### Work to be completed
The records below need to be repeated exactly, with every picture left out.

(Extracted records)
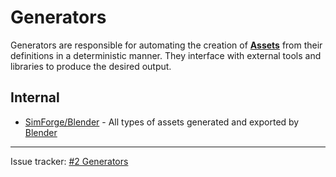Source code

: # Generators

Generators are responsible for automating the creation of [**Assets**](../assets/index.md) from their definitions in a deterministic manner. They interface with external tools and libraries to produce the desired output.

## Internal

- [SimForge/Blender](blender.md) - All types of assets generated and exported by [Blender](https://blender.org)

<!-- ## External -->

______________________________________________________________________

Issue tracker: [#2 Generators](https://github.com/AndrejOrsula/simforge/issues/2)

### Reply to the exercise
Source code

: # Generators

Generators are responsible for automating the creation of [**Assets**](../assets/index.md) from their definitions in a deterministic manner. They interface with external tools and libraries to produce the desired output.

## Internal

- [SimForge/Blender](blender.md) - All types of assets generated and exported by [Blender](https://blender.org)

<!-- ## External -->

______________________________________________________________________

Issue tracker: [#2 Generators](https://github.com/AndrejOrsula/simforge/issues/2)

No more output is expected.